In this lab-focused course, students studied the three principles of biomimicry — sustainable, innovative and inspiring — as well as some of the ways scientists have used it to create exceptional products. For one lesson, they studied porcupine quills, the unique structure of which has inspired scientists to design more effective hypodermic needles, among other innovations.

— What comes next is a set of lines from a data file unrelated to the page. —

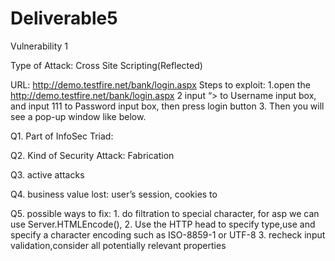 # Deliverable5

Vulnerability 1

Type of Attack: Cross Site Scripting(Reflected)

URL: http://demo.testfire.net/bank/login.aspx
Steps to exploit:
1.open the http://demo.testfire.net/bank/login.aspx
2 input “><script>alert(1);</script> to Username input box, and input 111 to Password input box, then press login button
3. Then you will see a pop-up window like below.





Q1. Part of InfoSec Triad:

Q2. Kind of Security Attack: Fabrication

Q3. active attacks

Q4. business value lost: user’s session, cookies to 

Q5. possible ways to fix:
    1. do filtration to special character, for asp we can use Server.HTMLEncode(),
     2. Use the HTTP head to specify type,use and specify a character encoding such as ISO-8859-1 or UTF-8
     3. recheck input validation,consider all potentially relevant properties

The students also conducted hands-on experiments, including building their own lava lamps using a mixture of water, vegetable oil, guar gum, vinegar and baking soda. “We looked at porcupine quills at 8,200 times magnification under the electron microscope,” Enright added. “That’s cutting-edge technology that's not available at probably 99% or more of high schools in the country, [and] certainly not [at] middle schools.”

Ethical marketing

In Marketing: Dignified Digital Design, the third course in the cluster, students looked at well-known brands such as Apple, Disney, Starbucks, Tesla, Coca-Cola and The North Face, focusing on the way they market their products. The curriculum touched on an array of topics, from green marketing and affiliate marketing to search engine optimization (SEO), all with the intention of helping students hone their ability to distinguish between ethical and non-ethical marketing.

Instructor Davidson Joseph taught entrepreneurship in a previous session of the Kind By Design cluster, and pioneered the “Kind Shark Tank” activity for Exeter Summer. “I think the most rewarding thing is to see students at the end of the year come back and say, ‘Mr. Joseph, I'm serious about starting my own business,’” he says.

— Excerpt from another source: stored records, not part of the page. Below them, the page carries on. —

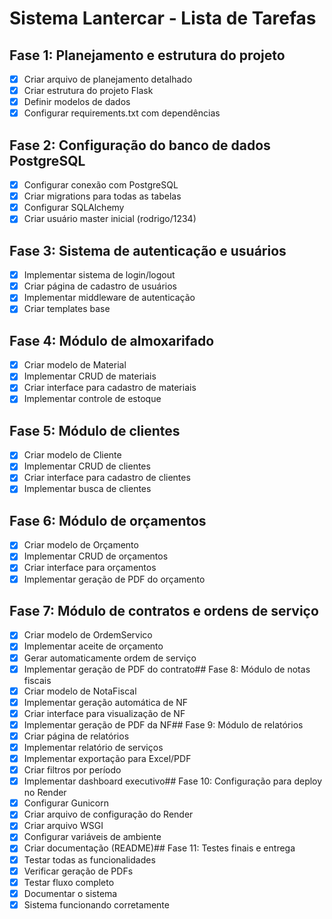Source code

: # Sistema Lantercar - Lista de Tarefas

## Fase 1: Planejamento e estrutura do projeto
- [x] Criar arquivo de planejamento detalhado
- [x] Criar estrutura do projeto Flask
- [x] Definir modelos de dados
- [x] Configurar requirements.txt com dependências

## Fase 2: Configuração do banco de dados PostgreSQL
- [x] Configurar conexão com PostgreSQL
- [x] Criar migrations para todas as tabelas
- [x] Configurar SQLAlchemy
- [x] Criar usuário master inicial (rodrigo/1234)

## Fase 3: Sistema de autenticação e usuários
- [x] Implementar sistema de login/logout
- [x] Criar página de cadastro de usuários
- [x] Implementar middleware de autenticação
- [x] Criar templates base

## Fase 4: Módulo de almoxarifado
- [x] Criar modelo de Material
- [x] Implementar CRUD de materiais
- [x] Criar interface para cadastro de materiais
- [x] Implementar controle de estoque

## Fase 5: Módulo de clientes
- [x] Criar modelo de Cliente
- [x] Implementar CRUD de clientes
- [x] Criar interface para cadastro de clientes
- [x] Implementar busca de clientes

## Fase 6: Módulo de orçamentos
- [x] Criar modelo de Orçamento
- [x] Implementar CRUD de orçamentos
- [x] Criar interface para orçamentos
- [x] Implementar geração de PDF do orçamento

## Fase 7: Módulo de contratos e ordens de serviço
- [x] Criar modelo de OrdemServico
- [x] Implementar aceite de orçamento
- [x] Gerar automaticamente ordem de serviço
- [x] Implementar geração de PDF do contrato## Fase 8: Módulo de notas fiscais
- [x] Criar modelo de NotaFiscal
- [x] Implementar geração automática de NF
- [x] Criar interface para visualização de NF
- [x] Implementar geração de PDF da NF## Fase 9: Módulo de relatórios
- [x] Criar página de relatórios
- [x] Implementar relatório de serviços
- [x] Implementar exportação para Excel/PDF
- [x] Criar filtros por período
- [x] Implementar dashboard executivo## Fase 10: Configuração para deploy no Render
- [x] Configurar Gunicorn
- [x] Criar arquivo de configuração do Render
- [x] Criar arquivo WSGI
- [x] Configurar variáveis de ambiente
- [x] Criar documentação (README)## Fase 11: Testes finais e entrega
- [x] Testar todas as funcionalidades
- [x] Verificar geração de PDFs
- [x] Testar fluxo completo
- [x] Documentar o sistema
- [x] Sistema funcionando corretamente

As part of their final marketing project, the students worked in groups to produce short commercials for their chosen brands. “I enjoyed learning about how commercials are made, and how you should have very short cuts — maximum five seconds — to really keep the audience engaged,” said Konrad Olczak, an eighth-grade student from Switzerland. “That was something that I probably saw [before], but I never actually realized it or analyzed it.”

Building a better business

In the Entrepreneurship class, Instructor Trevor Marrero ’12 — who attended Exeter Summer before matriculating at the Academy in ninth grade — used a variety of different media, including articles, podcasts and YouTube videos, to explore how to build a business that is sustainable as well as profitable. To give students a behind-the-scenes look at the day-to-day challenges of business in the real world, he invited several fellow alums and friends to talk to his students about their entrepreneurial ventures.

For Cian Sloan, a seventh grader from Ireland, listening to the guest speakers share their early experiences starting their businesses was particularly eye-opening. “It really showed me the amount of work you need to do to be an entrepreneur, and just all the finer things behind it and how to approach it,” he said.

Maika Liu, a seventh grader from the Philippines, agreed: “I was really inspired by their stories and how hard they had to work to get where they are today.” 

Back in the “Kind Shark Tank,” Velan and Cavalcante fielded a few pointed questions from the “Baby Sharks,” their fellow students. They then looked to the two “Sharks” in the room — Marrero and Richard Schieber, associate dean of Exeter Summer and an instructor in the Academy’s Modern Languages department — for a verdict. “I like it,” Marrero said. “I'm gonna make an offer. I want 20% of your company, but I'm only going to give you $100K.”

The two students huddled together, then came back with a counteroffer: $150,000 for a 15% equity stake. “I'll give you a hundred K for 15%,” Marrero said.

The two students wavered. Then Schieber jumped in. “I like your presentation,” he said. “I'm going to give you $100,000 for 10%.” Satisfied, the young entrepreneurs shook hands with Schieber as Marrero and their classmates applauded.